SUPPLIED RECORDS:
+++

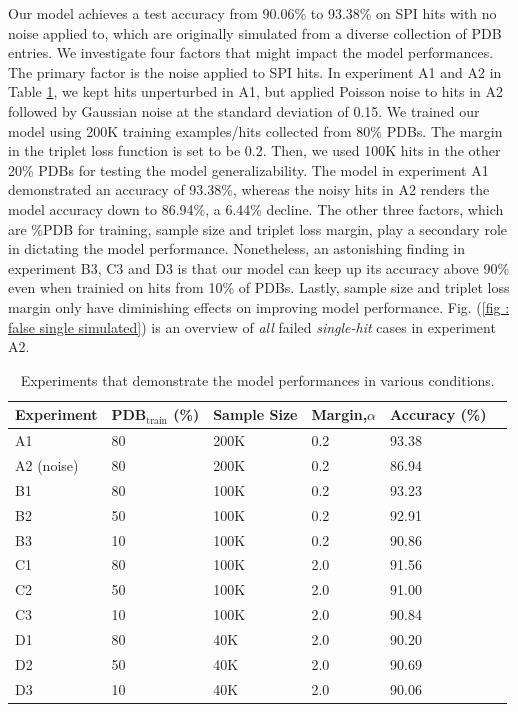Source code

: Our model achieves a test accuracy from 90.06\% to 93.38\% on SPI hits with no
noise applied to, which are originally simulated from a diverse collection of
PDB entries.  We investigate four factors that might impact the model
performances.  The primary factor is the noise applied to SPI hits.  In
experiment A1 and A2 in Table \ref{tb : simulated performance}, we kept hits
unperturbed in A1, but applied Poisson noise to hits in A2 followed by Gaussian
noise at the standard deviation of 0.15.  We trained our model using 200K
training examples/hits collected from 80\% PDBs.  The margin in the triplet loss
function is set to be 0.2.  Then, we used 100K hits in the other 20\% PDBs for
testing the model generalizability.  The model in experiment A1 demonstrated an
accuracy of 93.38\%, whereas the noisy hits in A2 renders the model accuracy
down to 86.94\%, a 6.44\% decline.  The other three factors, which are \%PDB for
training, sample size and triplet loss margin, play a secondary role in
dictating the model performance.  Nonetheless, an astonishing finding in
experiment B3, C3 and D3 is that our model can keep up its accuracy above 90\%
even when trainied on hits from 10\% of PDBs.  Lastly, sample size and triplet
loss margin only have diminishing effects on improving model performance.  Fig.
(\ref{fig : false single simulated}) is an overview of \textit{all} failed
\textit{single-hit} cases in experiment A2.


\begin{table}
    \caption{Experiments that demonstrate the model performances in various
    conditions.}
    \label{tb : simulated performance}
    \begin{tabularx}{\linewidth}{ l | X X X X X }
        Experiment  &
        PDB$_{\text{train}}$ (\%) &
        Sample Size &
        Margin,$\alpha$ &
        Accuracy (\%) \\
        \hline
        A1  & 80 & 200K &  0.2 & 93.38 \\
        A2 (noise)  & 80 & 200K &  0.2 & 86.94 \\
        \hline
        B1  & 80 & 100K &  0.2 & 93.23 \\
        B2  & 50 & 100K &  0.2 & 92.91 \\
        B3  & 10 & 100K &  0.2 & 90.86 \\
        \hline
        C1  & 80 & 100K &  2.0 & 91.56 \\
        C2  & 50 & 100K &  2.0 & 91.00 \\
        C3  & 10 & 100K &  2.0 & 90.84 \\
        \hline
        D1  & 80 & 40K  &  2.0 & 90.20 \\
        D2  & 50 & 40K  &  2.0 & 90.69 \\
        D3  & 10 & 40K  &  2.0 & 90.06 \\
    \end{tabularx}
\end{table}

+++

TASK DESCRIPTION: Could you set down every record above exactly as written, leaving out the pictures?

SOLUTION FOR THIS PROBLEM:
Source code

: Our model achieves a test accuracy from 90.06\% to 93.38\% on SPI hits with no
noise applied to, which are originally simulated from a diverse collection of
PDB entries.  We investigate four factors that might impact the model
performances.  The primary factor is the noise applied to SPI hits.  In
experiment A1 and A2 in Table \ref{tb : simulated performance}, we kept hits
unperturbed in A1, but applied Poisson noise to hits in A2 followed by Gaussian
noise at the standard deviation of 0.15.  We trained our model using 200K
training examples/hits collected from 80\% PDBs.  The margin in the triplet loss
function is set to be 0.2.  Then, we used 100K hits in the other 20\% PDBs for
testing the model generalizability.  The model in experiment A1 demonstrated an
accuracy of 93.38\%, whereas the noisy hits in A2 renders the model accuracy
down to 86.94\%, a 6.44\% decline.  The other three factors, which are \%PDB for
training, sample size and triplet loss margin, play a secondary role in
dictating the model performance.  Nonetheless, an astonishing finding in
experiment B3, C3 and D3 is that our model can keep up its accuracy above 90\%
even when trainied on hits from 10\% of PDBs.  Lastly, sample size and triplet
loss margin only have diminishing effects on improving model performance.  Fig.
(\ref{fig : false single simulated}) is an overview of \textit{all} failed
\textit{single-hit} cases in experiment A2.


\begin{table}
    \caption{Experiments that demonstrate the model performances in various
    conditions.}
    \label{tb : simulated performance}
    \begin{tabularx}{\linewidth}{ l | X X X X X }
        Experiment  &
        PDB$_{\text{train}}$ (\%) &
        Sample Size &
        Margin,$\alpha$ &
        Accuracy (\%) \\
        \hline
        A1  & 80 & 200K &  0.2 & 93.38 \\
        A2 (noise)  & 80 & 200K &  0.2 & 86.94 \\
        \hline
        B1  & 80 & 100K &  0.2 & 93.23 \\
        B2  & 50 & 100K &  0.2 & 92.91 \\
        B3  & 10 & 100K &  0.2 & 90.86 \\
        \hline
        C1  & 80 & 100K &  2.0 & 91.56 \\
        C2  & 50 & 100K &  2.0 & 91.00 \\
        C3  & 10 & 100K &  2.0 & 90.84 \\
        \hline
        D1  & 80 & 40K  &  2.0 & 90.20 \\
        D2  & 50 & 40K  &  2.0 & 90.69 \\
        D3  & 10 & 40K  &  2.0 & 90.06 \\
    \end{tabularx}
\end{table}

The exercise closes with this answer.